Dr. Dave Campbell, Chief Medical Correspondent, Morning Joe/MSNBC
Assistant Professor of Orthopedic Surgery, University of Central Florida College of Medicine
and
Gaetano Scuderi, M.D., Founder and Chairman of the Board, Cytonics Corporation
Front-line health care workers and first responders in the field are at grave risk of contracting COVID-19, and they know it. Yet still, hospital and emergency department staff, law enforcement and firefighter/paramedics wake up bleary-eyed with a gnawing sense of anxiety, strap on their PPE and face the coronavirus enemy head on. Some carry the burden, the grave fear, of bringing the enemy home and infecting their family.
Even with heightened self-protective measures, many more will develop COVID-19 and thankfully most will survive. However, while sick and contagious they will leave the workforce and be placed in quarantine or isolation, at home in the hospital. Either way, they will not be providing their essential services to other victims of COVID-19.
It is in the national interest to ensure these essential workers return to the workforce as quickly as possible and to provide backup while they are out. Antibody testing results combined into a CDC protocol may help identify those survivors of infection with coronavirus that are safe to return to work, and in most instances immunized against future COVID-19 disease. The degree of immunity and the duration of immunity conferred by COVID-19 is unknown and will be intensively studied.
Viral antigen testing is ramping up across the United States, finally. Newer rapid point-of-service tests and scores of federal testing platforms are poised to increase and save many lives. Yet, viral antibody testing is far behind in the U.S. Germany has started testing for SARS-CoV-2 antibodies, while China and South Korea started weeks and weeks ago in this pandemic. Dr. Birx has mentioned antibody testing as a potential for healthcare back fill and economic recovery in the Task Force briefings, as more companies come on line with variations of this important test. to it and reports are started to emerge that point to the importance of antibody testing. The average person wants to know if they are immune, and if others they may come in contact with are potentially contagious.
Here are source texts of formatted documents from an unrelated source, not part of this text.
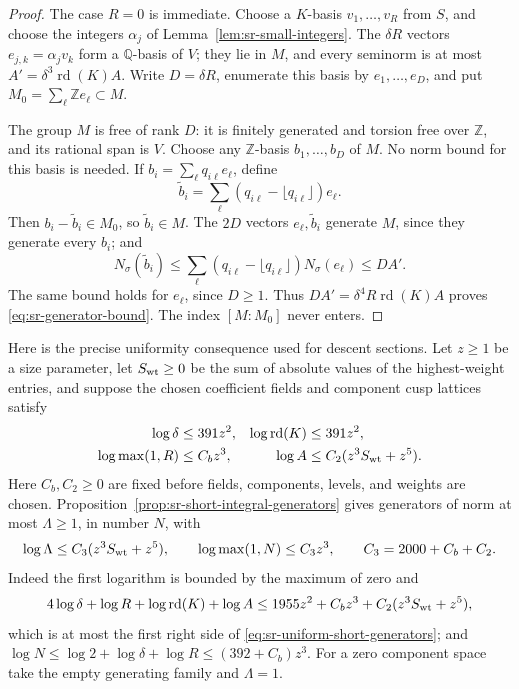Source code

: \begin{proof}
The case \(R=0\) is immediate.  Choose a \(K\)-basis
\(v_1,\ldots,v_R\) from \(S\), and choose the integers \(\alpha_j\)
of Lemma~\ref{lem:sr-small-integers}.
The \(\delta R\) vectors \(e_{j,k}=\alpha_jv_k\) form a
\(\mathbb Q\)-basis of \(V\); they lie in \(M\), and every seminorm
is at most
\(A'=\delta^3\operatorname{rd}(K)A\).
Write \(D=\delta R\), enumerate this basis by \(e_1,\ldots,e_D\),
and put \(M_0=\sum_\ell\mathbb Ze_\ell\subset M\).

The group \(M\) is free of rank \(D\): it is finitely generated and
torsion free over \(\mathbb Z\), and its rational span is \(V\).
Choose any \(\mathbb Z\)-basis \(b_1,\ldots,b_D\) of \(M\).
No norm bound for this basis is needed.
If \(b_i=\sum_\ell q_{i\ell}e_\ell\), define
\[
 \widetilde b_i=\sum_\ell
       (q_{i\ell}-\lfloor q_{i\ell}\rfloor)e_\ell.
\]
Then \(b_i-\widetilde b_i\in M_0\), so \(\widetilde b_i\in M\).
The \(2D\) vectors \(e_\ell,\widetilde b_i\) generate \(M\), since
they generate every \(b_i\); and
\[
 N_\sigma(\widetilde b_i)
 \le\sum_\ell
       (q_{i\ell}-\lfloor q_{i\ell}\rfloor)N_\sigma(e_\ell)
 \le DA'.
\]
The same bound holds for \(e_\ell\), since \(D\ge1\).
Thus \(DA'=\delta^4R\operatorname{rd}(K)A\) proves
\eqref{eq:sr-generator-bound}.  The index \([M:M_0]\) never enters.
\end{proof}

Here is the precise uniformity consequence used for descent sections.
Let \(z\ge1\) be a size parameter, let \(S_{\rm wt}\ge0\) be the sum
of absolute values of the highest-weight entries, and suppose the
chosen coefficient fields and component cusp lattices satisfy
\begin{align}
 \log\delta&\le391z^2,&
 \log\operatorname{rd}(K)&\le391z^2,\label{eq:sr-field-metric-size}\\
 \log\max(1,R)&\le C_bz^3,&
 \log A&\le C_2(z^3S_{\rm wt}+z^5).\label{eq:sr-span-metric-size}
\end{align}
Here \(C_b,C_2\ge0\) are fixed before fields, components, levels, and
weights are chosen.  Proposition~\ref{prop:sr-short-integral-generators}
gives generators of norm at most \(\Lambda\ge1\), in number \(N\), with
\begin{equation}\label{eq:sr-uniform-short-generators}
 \log\Lambda\le C_3(z^3S_{\rm wt}+z^5),\qquad
 \log\max(1,N)\le C_3z^3,\qquad
 C_3=2000+C_b+C_2.
\end{equation}
Indeed the first logarithm is bounded by the maximum of zero and
\[
 4\log\delta+\log R+\log\operatorname{rd}(K)+\log A
 \le1955z^2+C_bz^3+C_2(z^3S_{\rm wt}+z^5),
\]
which is at most the first right side of
\eqref{eq:sr-uniform-short-generators}; and
\(\log N\le\log2+\log\delta+\log R\le(392+C_b)z^3\).
For a zero component space take the empty generating family and
\(\Lambda=1\).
Antibody testing may help in these assurances.
Identifying SARS-CoV-2 antibodies is a serological test. It requires drawing blood from a vein. The technology and testing protocols and platforms require FDA clearance for use. Simple drive by testing is not feasible. The American public is only now learning the importance of antibody testing in supporting the front-line health care workers and first responders. The public is only now learning from that antibody testing will be an important component of safely lifting ‘stay at home’ orders.
Side-lined healthcare workers and first responders will be eager for the CDC to develop guidelines which allow reengagement with society, based on both antigen as well as antibody tests. Once cleared to come out of isolation many side-lined healthcare workers and first responders will clamor to return to work. By then, more of their fellow frontline heroes will have fallen ill themselves.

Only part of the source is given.